Central Wellington is fairly compact due to the shape of the landscape restricting available building land. This is good because it makes it easy to walk around the central city without having to think too much about transport. The city mix is of historical and modern buildings, bustling cafe culture waterfront, beaches and marinas, surrounded by a backdrop of native bush, beautiful parks and Zealandia urban wildife sanctuary.

Wellington Harbour

Wellington City Ferry Terminal
Wellington New Zealand Ferry Terminal and View of City Buildings

In my opinion, you can get the best overall view of Wellington when you are out on the water. Wellington Harbour has excellent water based activities such as kite-boarding, windsurfing, kayaking, diving, paddle boarding and pedal boats.

If you want to go faster have a go at water skiing, wake-boarding, and jet skiing. And if you have no experience of any of these activities you can book lessons or a course.

Fishing, sailing, and charter boats are all on offer in Wellington harbour, along with sailing lessons.

Wellington Ferry Terminal

Wellington to Picton Ferries - Cook Strait Ferries

Day trips on a Wellington Harbour Ferry across the harbour from Queens Wharf.

Wellington Train and Bus Transport

Climate in Wellington New Zealand

Wellington is known as the windy city for a good reason… it is really windy! Chilly air blowing through the Cook Strait seems to blow harder through the high-rise buildings in the central city. Even in higher temperatures of summer it may not feel that warm if it is one of those characteristically windy days in Wellington.

Very Brief History of Wellington Settlement

Oral histories maintained by the Maori tell of; Maui fished up the North Island with the fish mouth being the harbour and Kupe, the first Polynesian navigator in 925AD, who discovered the harbour and named the islands after his daughters. There was rich fishing in the area for the original Maori settlers and the harbour provided protection for their settlements.
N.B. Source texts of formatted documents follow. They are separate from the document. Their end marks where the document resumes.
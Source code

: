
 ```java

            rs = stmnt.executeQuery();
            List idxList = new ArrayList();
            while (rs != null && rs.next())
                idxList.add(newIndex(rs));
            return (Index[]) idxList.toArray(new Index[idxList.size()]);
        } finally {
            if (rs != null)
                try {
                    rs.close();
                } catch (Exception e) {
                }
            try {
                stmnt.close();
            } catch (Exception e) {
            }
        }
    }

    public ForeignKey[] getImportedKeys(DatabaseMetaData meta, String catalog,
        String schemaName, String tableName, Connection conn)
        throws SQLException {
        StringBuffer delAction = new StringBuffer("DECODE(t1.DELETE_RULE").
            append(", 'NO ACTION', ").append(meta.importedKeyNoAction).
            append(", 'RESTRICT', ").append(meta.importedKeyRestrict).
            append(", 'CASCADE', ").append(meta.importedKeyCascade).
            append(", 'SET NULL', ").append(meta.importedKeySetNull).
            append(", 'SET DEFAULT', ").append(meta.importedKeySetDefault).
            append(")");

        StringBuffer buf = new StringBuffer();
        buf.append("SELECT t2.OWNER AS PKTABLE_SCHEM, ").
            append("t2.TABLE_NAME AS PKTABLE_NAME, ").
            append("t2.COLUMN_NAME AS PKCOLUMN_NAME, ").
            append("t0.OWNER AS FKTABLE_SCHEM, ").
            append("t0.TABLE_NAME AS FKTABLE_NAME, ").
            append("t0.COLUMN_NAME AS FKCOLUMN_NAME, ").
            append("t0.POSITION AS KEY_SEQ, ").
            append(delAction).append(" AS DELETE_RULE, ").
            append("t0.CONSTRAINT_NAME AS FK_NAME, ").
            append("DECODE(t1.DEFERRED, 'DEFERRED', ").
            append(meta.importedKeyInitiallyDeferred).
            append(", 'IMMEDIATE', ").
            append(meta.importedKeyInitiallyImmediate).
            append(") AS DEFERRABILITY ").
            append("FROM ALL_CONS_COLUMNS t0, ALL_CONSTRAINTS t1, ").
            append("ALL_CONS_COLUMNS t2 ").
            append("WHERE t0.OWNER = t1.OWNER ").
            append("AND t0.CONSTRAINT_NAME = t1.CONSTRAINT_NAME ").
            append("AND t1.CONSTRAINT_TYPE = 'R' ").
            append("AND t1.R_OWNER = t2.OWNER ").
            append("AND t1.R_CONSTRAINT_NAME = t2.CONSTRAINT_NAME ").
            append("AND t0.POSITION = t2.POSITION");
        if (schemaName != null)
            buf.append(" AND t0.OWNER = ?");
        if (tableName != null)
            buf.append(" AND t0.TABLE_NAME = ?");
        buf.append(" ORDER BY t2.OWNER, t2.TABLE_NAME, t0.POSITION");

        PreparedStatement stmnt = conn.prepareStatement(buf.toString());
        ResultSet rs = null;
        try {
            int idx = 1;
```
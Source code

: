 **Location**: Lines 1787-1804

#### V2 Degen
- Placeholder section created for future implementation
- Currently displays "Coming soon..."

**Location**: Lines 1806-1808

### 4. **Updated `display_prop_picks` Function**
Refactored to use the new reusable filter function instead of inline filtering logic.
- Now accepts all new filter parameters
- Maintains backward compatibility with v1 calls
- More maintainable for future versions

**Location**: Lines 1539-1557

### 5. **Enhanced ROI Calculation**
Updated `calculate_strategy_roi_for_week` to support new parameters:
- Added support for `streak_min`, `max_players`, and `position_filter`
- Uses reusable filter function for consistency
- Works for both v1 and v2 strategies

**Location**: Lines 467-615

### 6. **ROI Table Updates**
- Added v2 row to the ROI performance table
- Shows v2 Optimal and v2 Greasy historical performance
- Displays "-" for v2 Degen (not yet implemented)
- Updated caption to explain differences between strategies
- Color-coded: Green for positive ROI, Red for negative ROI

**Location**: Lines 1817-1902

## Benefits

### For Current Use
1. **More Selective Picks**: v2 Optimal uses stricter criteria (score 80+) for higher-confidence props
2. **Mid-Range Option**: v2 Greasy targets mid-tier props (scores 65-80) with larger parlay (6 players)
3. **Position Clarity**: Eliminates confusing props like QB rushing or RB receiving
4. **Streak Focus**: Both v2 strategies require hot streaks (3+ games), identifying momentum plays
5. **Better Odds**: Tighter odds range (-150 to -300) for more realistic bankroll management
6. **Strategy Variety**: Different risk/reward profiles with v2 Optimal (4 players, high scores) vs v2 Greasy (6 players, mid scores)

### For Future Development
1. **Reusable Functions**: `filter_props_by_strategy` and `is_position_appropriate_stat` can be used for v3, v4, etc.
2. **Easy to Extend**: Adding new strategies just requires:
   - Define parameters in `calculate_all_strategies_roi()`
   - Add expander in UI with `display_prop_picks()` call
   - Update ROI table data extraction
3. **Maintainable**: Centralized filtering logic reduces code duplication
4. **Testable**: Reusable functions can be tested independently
Although Abel Tasman tried to get into Wellington Harbour in 1642, followed by Captain Cooks attempt in 1773, neither managed to enter the harbour due to strong winds. It was 1840 before Europeans managed to start settling on land by the harbour followed by having to move several times to avoid Hutt River flooding. The eventual location for settlement was known as Lambton Harbour and got renamed to Wellington (after the Duke of Wellington). Originally, Auckland was the capital city of New Zealand but in 1865 the growing city of Wellington was given the title.

Wellington Population

Wellington region population is the second highest in New Zealand at 418,500 (2019). Auckland is the most populated city but it is Wellington that hosts the government offices of parliament and associated institutions.

Tourist Information for Wellington

Wellington has a free i-SITE Visitor Information Centre for advice about travel, activities, tours and accommodation in and around Wellington. The centre can make bookings and arrangements for you, not only in Wellington but also across New Zealand. An i-SITE centre is always a good place to visit if you are a tourist or a local.

The Wellington i-SITE centre is currently sharing with the Department of Conservation (DOC) which means it’s easy to visit the local DOC office at the same time.